Trevor shrugged as he and Alina approached the address Jake had given him earlier, momentarily distracted as he realized the place was a decrepit-looking hazardous material storage site. Of all the jobs he could imagine his former teammate taking, security guard at a hazmat site wasn’t one of them. The operation was nothing more than a large collection of mismatched metal warehouses surrounded by endless piles of beat-up drums and long sections of rusted chain-link fence. Not only that, but it stunk to high heaven. Trevor’s nose was already burning, and they hadn’t even gotten inside yet.
“Ed and I worked espionage cases for a long time together, digging out sleeper agents and moles who had been hiding in plain sight for years,” Trevor said as he slowed the SUV. “Maybe Ed thought changing his name and blending into a sea of humanity was the best way to disappear. He’s seen it work in the past.”
“Okay. But then why contact Jake?”
Trevor didn’t have a good answer for that. “No clue. Unless he thought Jake might be willing to clue him in when trouble was on the way.”
Trevor pulled up to the gate of the hazmat complex, expecting to see guards there—maybe even Ed—but there was no one around. Just a wide-open gate and an empty guard shack. The hair on the back of his neck stood up, and his senses began to tingle. This place was like a ghost town. Something didn’t feel right.

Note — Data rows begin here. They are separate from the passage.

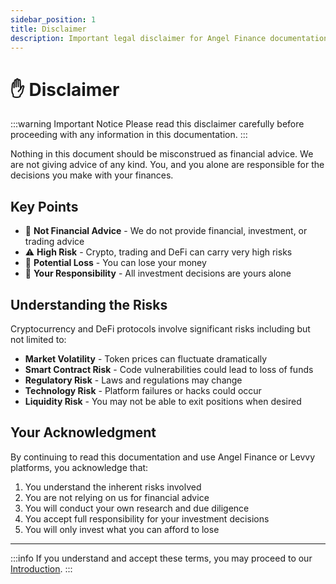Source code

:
 ```yaml
---
sidebar_position: 1
title: Disclaimer
description: Important legal disclaimer for Angel Finance documentation
---
```


# ✋ Disclaimer

:::warning Important Notice
Please read this disclaimer carefully before proceeding with any information in this documentation.
:::

Nothing in this document should be misconstrued as financial advice. We are not giving advice of any kind. You, and you alone are responsible for the decisions you make with your finances. 

## Key Points

- 🚫 **Not Financial Advice** - We do not provide financial, investment, or trading advice
- ⚠️ **High Risk** - Crypto, trading and DeFi can carry very high risks
- 💸 **Potential Loss** - You can lose your money
- 🎯 **Your Responsibility** - All investment decisions are yours alone

## Understanding the Risks

Cryptocurrency and DeFi protocols involve significant risks including but not limited to:

- **Market Volatility** - Token prices can fluctuate dramatically
- **Smart Contract Risk** - Code vulnerabilities could lead to loss of funds
- **Regulatory Risk** - Laws and regulations may change
- **Technology Risk** - Platform failures or hacks could occur
- **Liquidity Risk** - You may not be able to exit positions when desired

## Your Acknowledgment

By continuing to read this documentation and use Angel Finance or Levvy platforms, you acknowledge that:

1. You understand the inherent risks involved
2. You are not relying on us for financial advice
3. You will conduct your own research and due diligence
4. You accept full responsibility for your investment decisions
5. You will only invest what you can afford to lose

---

:::info
If you understand and accept these terms, you may proceed to our [Introduction](/docs/angel-paper/introduction).
:::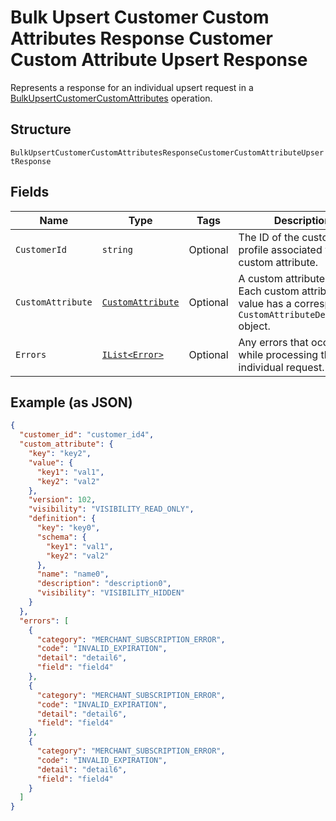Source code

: 
# Bulk Upsert Customer Custom Attributes Response Customer Custom Attribute Upsert Response

Represents a response for an individual upsert request in a [BulkUpsertCustomerCustomAttributes](../../doc/api/customer-custom-attributes.md#bulk-upsert-customer-custom-attributes) operation.

## Structure

`BulkUpsertCustomerCustomAttributesResponseCustomerCustomAttributeUpsertResponse`

## Fields

| Name | Type | Tags | Description |
|  --- | --- | --- | --- |
| `CustomerId` | `string` | Optional | The ID of the customer profile associated with the custom attribute. |
| `CustomAttribute` | [`CustomAttribute`](../../doc/models/custom-attribute.md) | Optional | A custom attribute value. Each custom attribute value has a corresponding<br>`CustomAttributeDefinition` object. |
| `Errors` | [`IList<Error>`](../../doc/models/error.md) | Optional | Any errors that occurred while processing the individual request. |

## Example (as JSON)

```json
{
  "customer_id": "customer_id4",
  "custom_attribute": {
    "key": "key2",
    "value": {
      "key1": "val1",
      "key2": "val2"
    },
    "version": 102,
    "visibility": "VISIBILITY_READ_ONLY",
    "definition": {
      "key": "key0",
      "schema": {
        "key1": "val1",
        "key2": "val2"
      },
      "name": "name0",
      "description": "description0",
      "visibility": "VISIBILITY_HIDDEN"
    }
  },
  "errors": [
    {
      "category": "MERCHANT_SUBSCRIPTION_ERROR",
      "code": "INVALID_EXPIRATION",
      "detail": "detail6",
      "field": "field4"
    },
    {
      "category": "MERCHANT_SUBSCRIPTION_ERROR",
      "code": "INVALID_EXPIRATION",
      "detail": "detail6",
      "field": "field4"
    },
    {
      "category": "MERCHANT_SUBSCRIPTION_ERROR",
      "code": "INVALID_EXPIRATION",
      "detail": "detail6",
      "field": "field4"
    }
  ]
}
```

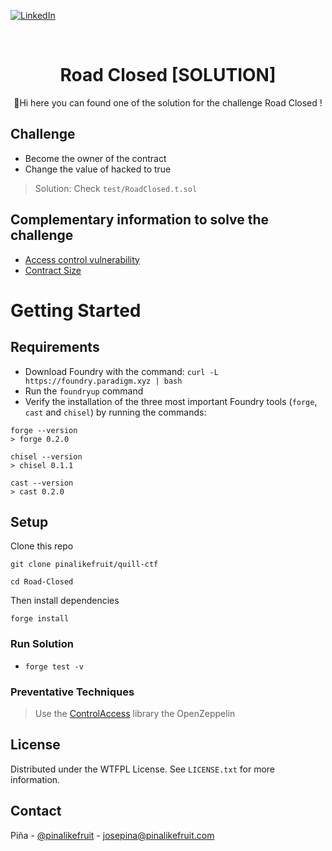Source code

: 
<a name="readme-top"></a>

[![LinkedIn][linkedin-shield]][linkedin-url]


<br />
<div align="center">
  <h1 align="center">Road Closed    [SOLUTION]</h3>

  <p align="center">
    🍍Hi  here you can found one of the solution for the challenge Road Closed  !
  </p>
</div>

## Challenge
- Become the owner of the contract
- Change the value of hacked to true

> Solution: 
    Check `test/RoadClosed.t.sol`

## Complementary information to solve the challenge
* [Access control vulnerability](https://academy.quillaudits.com/challenges/quillctf-challenges/road-closed)
* [Contract Size](https://solidity-by-example.org/hacks/contract-size/)

<!-- ## Extra help -->


# Getting Started

## Requirements

- Download Foundry with the command:
`curl -L https://foundry.paradigm.xyz | bash`
- Run the `foundryup` command 
- Verify the installation of the three most important Foundry tools (`forge`, `cast` and `chisel`) by running the commands:
```
forge --version
> forge 0.2.0 

chisel --version
> chisel 0.1.1 

cast --version
> cast 0.2.0
```

## Setup

Clone this repo

```
git clone pinalikefruit/quill-ctf

cd Road-Closed

```

Then install dependencies

```
forge install
```


### Run Solution 

 - `forge test -v`



### Preventative Techniques
> Use the [ControlAccess](https://docs.openzeppelin.com/contracts/2.x/access-control) library the OpenZeppelin

## License

Distributed under the WTFPL License. See `LICENSE.txt` for more information.



## Contact

Piña - [@pinalikefruit](https://twitter.com/pinalikefruit) - josepina@pinalikefruit.com




[linkedin-shield]: https://img.shields.io/badge/-LinkedIn-black.svg?style=for-the-badge&logo=linkedin&colorB=555
[linkedin-url]: https://www.linkedin.com/in/pinalikefruit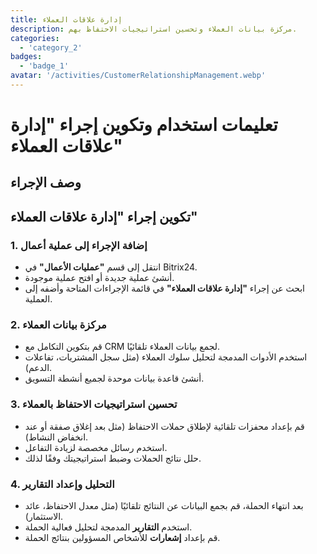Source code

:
 ```yaml
---
title: إدارة علاقات العملاء
description: مركزة بيانات العملاء وتحسين استراتيجيات الاحتفاظ بهم.
categories: 
  - 'category_2'
badges: 
  - 'badge_1'
avatar: '/activities/CustomerRelationshipManagement.webp'
---
```


# تعليمات استخدام وتكوين إجراء "إدارة علاقات العملاء"

## وصف الإجراء

## **تكوين إجراء "إدارة علاقات العملاء"**

### 1. إضافة الإجراء إلى عملية أعمال
- انتقل إلى قسم **"عمليات الأعمال"** في Bitrix24.
- أنشئ عملية جديدة أو افتح عملية موجودة.
- ابحث عن إجراء **"إدارة علاقات العملاء"** في قائمة الإجراءات المتاحة وأضفه إلى العملية.

### 2. مركزة بيانات العملاء
- قم بتكوين التكامل مع CRM لجمع بيانات العملاء تلقائيًا.
- استخدم الأدوات المدمجة لتحليل سلوك العملاء (مثل سجل المشتريات، تفاعلات الدعم).
- أنشئ قاعدة بيانات موحدة لجميع أنشطة التسويق.

### 3. تحسين استراتيجيات الاحتفاظ بالعملاء
- قم بإعداد محفزات تلقائية لإطلاق حملات الاحتفاظ (مثل بعد إغلاق صفقة أو عند انخفاض النشاط).
- استخدم رسائل مخصصة لزيادة التفاعل.
- حلل نتائج الحملات وضبط استراتيجيتك وفقًا لذلك.

### 4. التحليل وإعداد التقارير
- بعد انتهاء الحملة، قم بجمع البيانات عن النتائج تلقائيًا (مثل معدل الاحتفاظ، عائد الاستثمار).
- استخدم **التقارير** المدمجة لتحليل فعالية الحملة.
- قم بإعداد **إشعارات** للأشخاص المسؤولين بنتائج الحملة.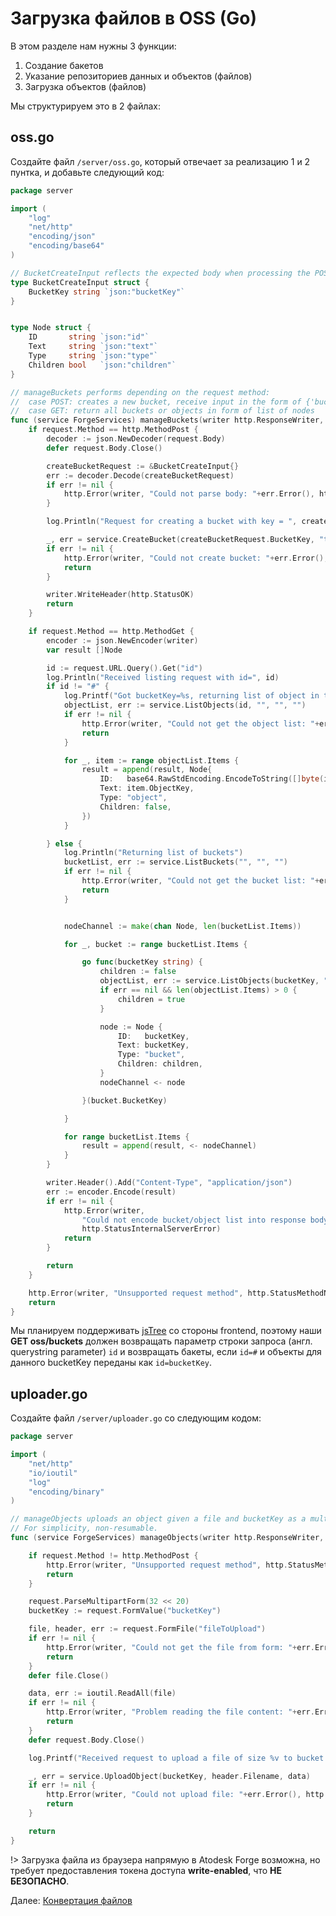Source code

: # Загрузка файлов в OSS (Go)

В этом разделе нам нужны 3 функции:

1. Создание бакетов
2. Указание репозиториев данных и объектов (файлов)
3. Загрузка объектов (файлов)

Мы структурируем это в 2 файлах:

## oss.go

Создайте файл `/server/oss.go`, который отвечает за реализацию 1  и 2 пунтка, и добавьте следующий код:

```go
package server

import (
	"log"
	"net/http"
	"encoding/json"
	"encoding/base64"
)

// BucketCreateInput reflects the expected body when processing the POST request to bucket managing endpoint
type BucketCreateInput struct {
	BucketKey string `json:"bucketKey"`
}


type Node struct {
	ID       string `json:"id"`
	Text     string `json:"text"`
	Type     string `json:"type"`
	Children bool   `json:"children"`
}

// manageBuckets performs depending on the request method:
// 	case POST: creates a new bucket, receive input in the form of {'bucketKey': 'theKey'} and return 200.
//	case GET: return all buckets or objects in form of list of nodes
func (service ForgeServices) manageBuckets(writer http.ResponseWriter, request *http.Request) {
	if request.Method == http.MethodPost {
		decoder := json.NewDecoder(request.Body)
		defer request.Body.Close()

		createBucketRequest := &BucketCreateInput{}
		err := decoder.Decode(createBucketRequest)
		if err != nil {
			http.Error(writer, "Could not parse body: "+err.Error(), http.StatusBadRequest)
		}

		log.Println("Request for creating a bucket with key = ", createBucketRequest.BucketKey)

		_, err = service.CreateBucket(createBucketRequest.BucketKey, "transient")
		if err != nil {
			http.Error(writer, "Could not create bucket: "+err.Error(), http.StatusInternalServerError)
			return
		}

		writer.WriteHeader(http.StatusOK)
		return
	}

	if request.Method == http.MethodGet {
		encoder := json.NewEncoder(writer)
		var result []Node

		id := request.URL.Query().Get("id")
		log.Println("Received listing request with id=", id)
		if id != "#" {
			log.Printf("Got bucketKey=%s, returning list of object in that bucket", id)
			objectList, err := service.ListObjects(id, "", "", "")
			if err != nil {
				http.Error(writer, "Could not get the object list: "+err.Error(), http.StatusInternalServerError)
				return
			}

			for _, item := range objectList.Items {
				result = append(result, Node{
					ID:   base64.RawStdEncoding.EncodeToString([]byte(item.ObjectID)),
					Text: item.ObjectKey,
					Type: "object",
					Children: false,
				})
			}

		} else {
			log.Println("Returning list of buckets")
			bucketList, err := service.ListBuckets("", "", "")
			if err != nil {
				http.Error(writer, "Could not get the bucket list: "+err.Error(), http.StatusInternalServerError)
				return
			}


			nodeChannel := make(chan Node, len(bucketList.Items))

			for _, bucket := range bucketList.Items {

				go func(bucketKey string) {
					children := false
					objectList, err := service.ListObjects(bucketKey, "", "", "")
					if err == nil && len(objectList.Items) > 0 {
						children = true
					}

					node := Node {
						ID:   bucketKey,
						Text: bucketKey,
						Type: "bucket",
						Children: children,
					}
					nodeChannel <- node

				}(bucket.BucketKey)

			}

			for range bucketList.Items {
				result = append(result, <- nodeChannel)
			}
		}

		writer.Header().Add("Content-Type", "application/json")
		err := encoder.Encode(result)
		if err != nil {
			http.Error(writer,
				"Could not encode bucket/object list into response body: "+err.Error(),
				http.StatusInternalServerError)
			return
		}

		return
	}

	http.Error(writer, "Unsupported request method", http.StatusMethodNotAllowed)
	return
}

```

Мы планируем поддерживать [jsTree](https://www.jstree.com/) со стороны frontend, поэтому наши **GET oss/buckets** должен возвращать параметр строки запроса (англ. querystring parameter) `id` и возвращать бакеты, если `id=#` и объекты для данного bucketKey переданы как `id=bucketKey`.


## uploader.go

Создайте файл `/server/uploader.go` со следующим кодом:

```go
package server

import (
	"net/http"
	"io/ioutil"
	"log"
	"encoding/binary"
)

// manageObjects uploads an object given a file and bucketKey as a multipart/form-data.
// For simplicity, non-resumable.
func (service ForgeServices) manageObjects(writer http.ResponseWriter, request *http.Request) {

	if request.Method != http.MethodPost {
		http.Error(writer, "Unsupported request method", http.StatusMethodNotAllowed)
		return
	}

	request.ParseMultipartForm(32 << 20)
	bucketKey := request.FormValue("bucketKey")

	file, header, err := request.FormFile("fileToUpload")
	if err != nil {
		http.Error(writer, "Could not get the file from form: "+err.Error(), http.StatusBadRequest)
		return
	}
	defer file.Close()

	data, err := ioutil.ReadAll(file)
	if err != nil {
		http.Error(writer, "Problem reading the file content: "+err.Error(), http.StatusBadRequest)
		return
	}
	defer request.Body.Close()

	log.Printf("Received request to upload a file of size %v to bucket %s\n", binary.Size(data), bucketKey)

	_, err = service.UploadObject(bucketKey, header.Filename, data)
	if err != nil {
		http.Error(writer, "Could not upload file: "+err.Error(), http.StatusBadRequest)
		return
	}

	return
}
```

!> Загрузка файла из браузера напрямую в Atodesk Forge возможна, но требует предоставления токена доступа **write-enabled**, что **НЕ БЕЗОПАСНО**. 

Далее: [Конвертация файлов](modelderivative/translate/)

“Are you sure this is the address Jake gave you?” Alina murmured as he drove through the gate. She took in the discarded, rusty drums stacked up against a few of the buildings. “It doesn’t look like there’s anyone here.”
Trevor was thinking the same thing. “It’s Sunday, so maybe the place is closed.”
Alina made a face, clearly not buying that idea. “More likely the EPA shut everything down, and everyone who used to run the place is in jail. Maybe Ed is watching this place until the feds send someone in to clean it up.”
Considering that his eyes were practically tearing up from all the strange chemical odors, Trevor could believe that.
He stopped in front of a building that looked like it was the main office and climbed out of their vehicle. Alina did the same. They were confronted with rows of squat, metal buildings marked with various hazmat signs, warning the structures contained everything from flammable liquids and gases to poisons, corrosives, and explosives. He could see why they needed guards in a place like this. It wasn’t exactly the kind of facility you’d want people wandering around in. Which begged the question, why had the gate been left open? And if there were guards around, why hadn’t anyone challenged them yet?